Sunday, April 22, 2012

Introducing...

The sweet beeb herself: Olivia Aidan Lindell was born on March 1st at around 7:30 pm. She made her appearance at 7 lbs 14 oz. and 19 inches long. She immediately stole our hearts and hasn't stopped amazing (and amusing) us yet.



We're still waiting to figure out if the hospital noticed we took her home. (This all feels very illegal. Who would let us take a baby?
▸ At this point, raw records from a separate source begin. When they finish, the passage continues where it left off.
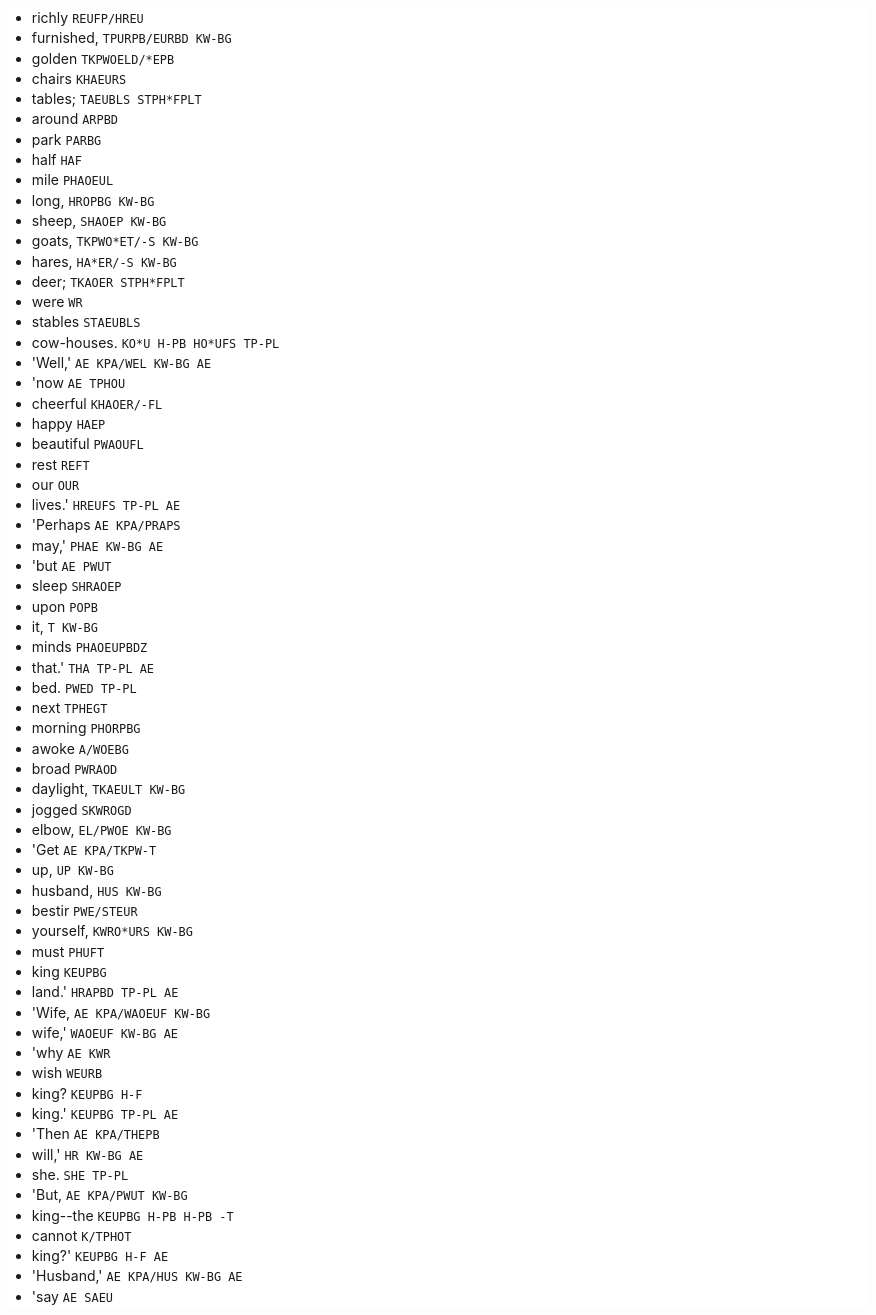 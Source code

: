 * richly `REUFP/HREU`
* furnished, `TPURPB/EURBD KW-BG`
* golden `TKPWOELD/*EPB`
* chairs `KHAEURS`
* tables; `TAEUBLS STPH*FPLT`
* around `ARPBD`
* park `PARBG`
* half `HAF`
* mile `PHAOEUL`
* long, `HROPBG KW-BG`
* sheep, `SHAOEP KW-BG`
* goats, `TKPWO*ET/-S KW-BG`
* hares, `HA*ER/-S KW-BG`
* deer; `TKAOER STPH*FPLT`
* were `WR`
* stables `STAEUBLS`
* cow-houses. `KO*U H-PB HO*UFS TP-PL`
* 'Well,' `AE KPA/WEL KW-BG AE`
* 'now `AE TPHOU`
* cheerful `KHAOER/-FL`
* happy `HAEP`
* beautiful `PWAOUFL`
* rest `REFT`
* our `OUR`
* lives.' `HREUFS TP-PL AE`
* 'Perhaps `AE KPA/PRAPS`
* may,' `PHAE KW-BG AE`
* 'but `AE PWUT`
* sleep `SHRAOEP`
* upon `POPB`
* it, `T KW-BG`
* minds `PHAOEUPBDZ`
* that.' `THA TP-PL AE`
* bed. `PWED TP-PL`
* next `TPHEGT`
* morning `PHORPBG`
* awoke `A/WOEBG`
* broad `PWRAOD`
* daylight, `TKAEULT KW-BG`
* jogged `SKWROGD`
* elbow, `EL/PWOE KW-BG`
* 'Get `AE KPA/TKPW-T`
* up, `UP KW-BG`
* husband, `HUS KW-BG`
* bestir `PWE/STEUR`
* yourself, `KWRO*URS KW-BG`
* must `PHUFT`
* king `KEUPBG`
* land.' `HRAPBD TP-PL AE`
* 'Wife, `AE KPA/WAOEUF KW-BG`
* wife,' `WAOEUF KW-BG AE`
* 'why `AE KWR`
* wish `WEURB`
* king? `KEUPBG H-F`
* king.' `KEUPBG TP-PL AE`
* 'Then `AE KPA/THEPB`
* will,' `HR KW-BG AE`
* she. `SHE TP-PL`
* 'But, `AE KPA/PWUT KW-BG`
* king--the `KEUPBG H-PB H-PB -T`
* cannot `K/TPHOT`
* king?' `KEUPBG H-F AE`
* 'Husband,' `AE KPA/HUS KW-BG AE`
* 'say `AE SAEU`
Ridiculous!)
____ ___ __ _

ps - i suppose i should apologize for the late post. 7 weeks in is a little late for an introduction. but somehow, continuing to post without documenting her arrival felt ... awkward. :)

Tuesday, January 3, 2012

for my sweet beeb, part 2

you're almost here! every day that passes, i think this. often, i exclaim it, with ridiculous hand gestures. we're so excited for you to finally be here; it feels like so long ago we were barely thinking you up. and now we're so close to bringing you home, snuggling your little face off and loving every minute of it.

what a ride, hey? the eye surgery doctor was annoyed with me this morning because of you. he says he needs to see me back again in another 6 months. my vision hasn't changed, and my eyes have healed wonderfully. but they say you can kick off some hormonal changes, which are likely to take place shortly after you're born, and they want to be sure everything stays on track. but don't listen to him--we're not in the least bit apologetic about your arrival. in fact, the giddiness has all but overcome the nervousness at this point. we're completely unprepared! and if you came tomorrow (as long as you're strong and healthy) we wouldn't mind at all.
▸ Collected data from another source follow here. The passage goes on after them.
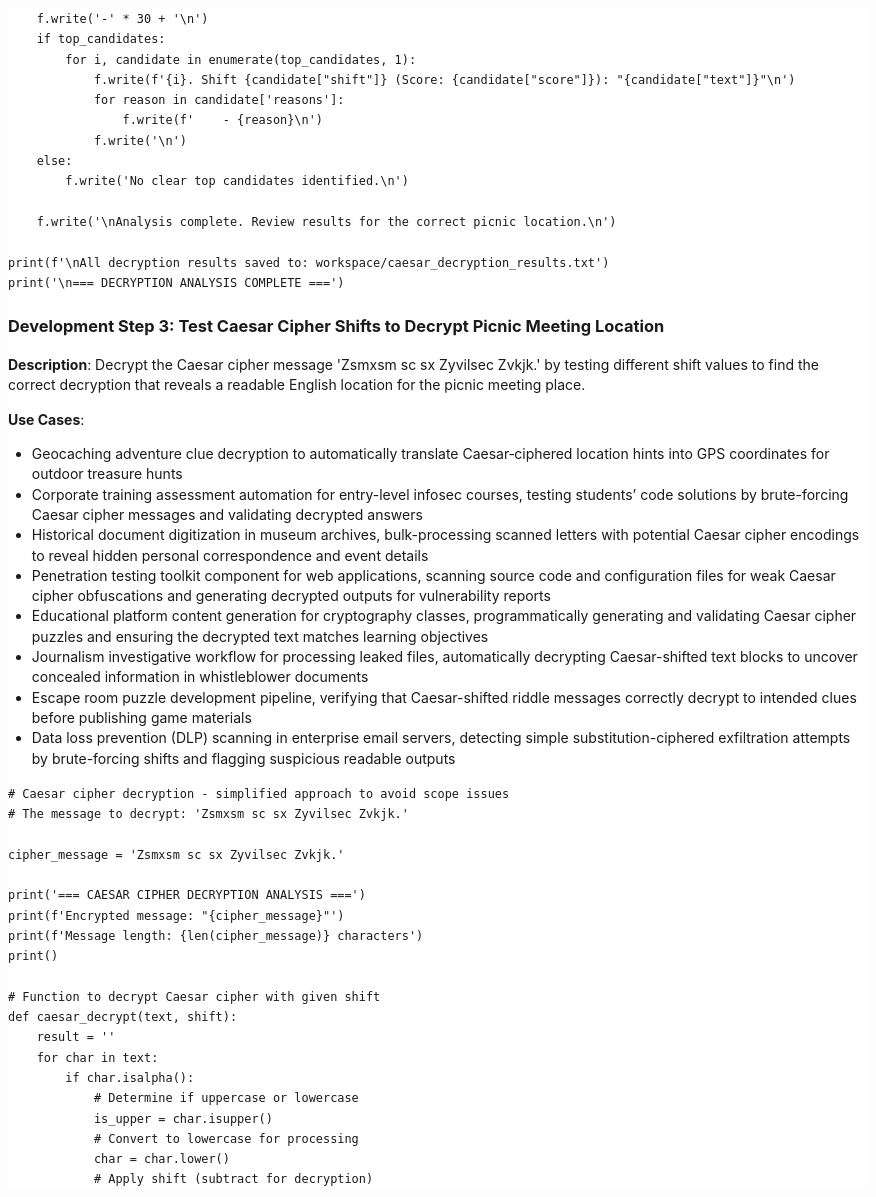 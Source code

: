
 ```
    f.write('-' * 30 + '\n')
    if top_candidates:
        for i, candidate in enumerate(top_candidates, 1):
            f.write(f'{i}. Shift {candidate["shift"]} (Score: {candidate["score"]}): "{candidate["text"]}"\n')
            for reason in candidate['reasons']:
                f.write(f'    - {reason}\n')
            f.write('\n')
    else:
        f.write('No clear top candidates identified.\n')
    
    f.write('\nAnalysis complete. Review results for the correct picnic location.\n')

print(f'\nAll decryption results saved to: workspace/caesar_decryption_results.txt')
print('\n=== DECRYPTION ANALYSIS COMPLETE ===')
```

### Development Step 3: Test Caesar Cipher Shifts to Decrypt Picnic Meeting Location

**Description**: Decrypt the Caesar cipher message 'Zsmxsm sc sx Zyvilsec Zvkjk.' by testing different shift values to find the correct decryption that reveals a readable English location for the picnic meeting place.

**Use Cases**:
- Geocaching adventure clue decryption to automatically translate Caesar‐ciphered location hints into GPS coordinates for outdoor treasure hunts
- Corporate training assessment automation for entry-level infosec courses, testing students’ code solutions by brute-forcing Caesar cipher messages and validating decrypted answers
- Historical document digitization in museum archives, bulk-processing scanned letters with potential Caesar cipher encodings to reveal hidden personal correspondence and event details
- Penetration testing toolkit component for web applications, scanning source code and configuration files for weak Caesar cipher obfuscations and generating decrypted outputs for vulnerability reports
- Educational platform content generation for cryptography classes, programmatically generating and validating Caesar cipher puzzles and ensuring the decrypted text matches learning objectives
- Journalism investigative workflow for processing leaked files, automatically decrypting Caesar-shifted text blocks to uncover concealed information in whistleblower documents
- Escape room puzzle development pipeline, verifying that Caesar-shifted riddle messages correctly decrypt to intended clues before publishing game materials
- Data loss prevention (DLP) scanning in enterprise email servers, detecting simple substitution-ciphered exfiltration attempts by brute-forcing shifts and flagging suspicious readable outputs

```
# Caesar cipher decryption - simplified approach to avoid scope issues
# The message to decrypt: 'Zsmxsm sc sx Zyvilsec Zvkjk.'

cipher_message = 'Zsmxsm sc sx Zyvilsec Zvkjk.'

print('=== CAESAR CIPHER DECRYPTION ANALYSIS ===')
print(f'Encrypted message: "{cipher_message}"')
print(f'Message length: {len(cipher_message)} characters')
print()

# Function to decrypt Caesar cipher with given shift
def caesar_decrypt(text, shift):
    result = ''
    for char in text:
        if char.isalpha():
            # Determine if uppercase or lowercase
            is_upper = char.isupper()
            # Convert to lowercase for processing
            char = char.lower()
            # Apply shift (subtract for decryption)
```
probably the best part of this journey has been watching your Daddy grow into your Daddy. he can't wait to finally see you, name you, play all kinds of monkey games with you. at first i was worried he wasn't ready for you; he seemed a tough nut to crack when i first approached the idea of introducing another small human into the family dynamic. but you should see him now! a nervous bundle of joy and anticipation, i've never seen him look so lovely before. the cynics and experts say having a baby can disrupt a marriage relationship. sure, we're not getting much sleep these days (i have considered moving a cot into the bathroom, but we prefer our current cozy, sleepless bedroom situation, when it comes down to it.) but i've never been so in love. something about our anticipation of you makes every day more exciting, more adveturous, more romantic. having just come through the Christmas season, i'm reminded that there was another child once who had a similar sort of effect. the excitement, the joy, the mysterious, boundless love. so perhaps this time is like this by design--a brilliant Creator using his handiwork to give us a glimpse of his perfect hand, a veteran Father teaching us what it means to be His family.
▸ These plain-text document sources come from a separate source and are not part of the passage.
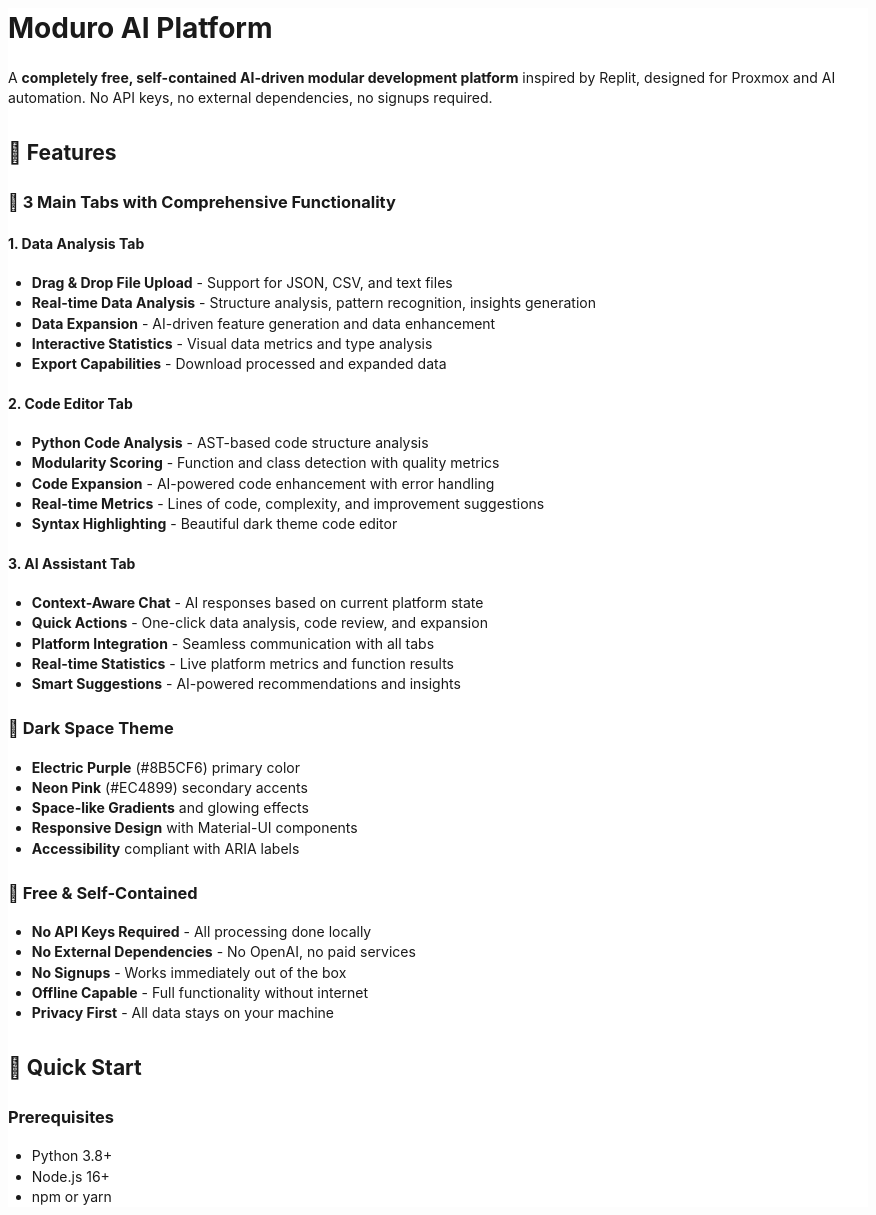 # Moduro AI Platform

A **completely free, self-contained AI-driven modular development platform** inspired by Replit, designed for Proxmox and AI automation. No API keys, no external dependencies, no signups required.

## 🌟 Features

### 🎯 **3 Main Tabs with Comprehensive Functionality**

#### 1. **Data Analysis Tab**
- **Drag & Drop File Upload** - Support for JSON, CSV, and text files
- **Real-time Data Analysis** - Structure analysis, pattern recognition, insights generation
- **Data Expansion** - AI-driven feature generation and data enhancement
- **Interactive Statistics** - Visual data metrics and type analysis
- **Export Capabilities** - Download processed and expanded data

#### 2. **Code Editor Tab**
- **Python Code Analysis** - AST-based code structure analysis
- **Modularity Scoring** - Function and class detection with quality metrics
- **Code Expansion** - AI-powered code enhancement with error handling
- **Real-time Metrics** - Lines of code, complexity, and improvement suggestions
- **Syntax Highlighting** - Beautiful dark theme code editor

#### 3. **AI Assistant Tab**
- **Context-Aware Chat** - AI responses based on current platform state
- **Quick Actions** - One-click data analysis, code review, and expansion
- **Platform Integration** - Seamless communication with all tabs
- **Real-time Statistics** - Live platform metrics and function results
- **Smart Suggestions** - AI-powered recommendations and insights

### 🎨 **Dark Space Theme**
- **Electric Purple** (#8B5CF6) primary color
- **Neon Pink** (#EC4899) secondary accents
- **Space-like Gradients** and glowing effects
- **Responsive Design** with Material-UI components
- **Accessibility** compliant with ARIA labels

### 🔧 **Free & Self-Contained**
- **No API Keys Required** - All processing done locally
- **No External Dependencies** - No OpenAI, no paid services
- **No Signups** - Works immediately out of the box
- **Offline Capable** - Full functionality without internet
- **Privacy First** - All data stays on your machine

## 🚀 Quick Start

### Prerequisites
- Python 3.8+
- Node.js 16+
- npm or yarn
Christmas was, in some ways, unusually special for us this year. not everything went as planned, but all at once we started to come together as a little family for the first time, all on our own. i wish you could see all the beautiful Christmas lights your Daddy worked so hard on! if i could talk him into it, i'd leave them up a little longer, hoping that we can bring you home to a place so pretty and cozy and bright. (he may be uncharacteristically excited about Christmas this year, but let us not forget his relentless practicality.) i could hardly belive it; your Daddy finally caught the Christmas bug and worked harder than ever to create a beautiful Christmas for us (our own little Clark Griswold!) i just wish you could be here to enjoy it with us. guess there's always next year. plus, maybe by then we might actually have a little snow!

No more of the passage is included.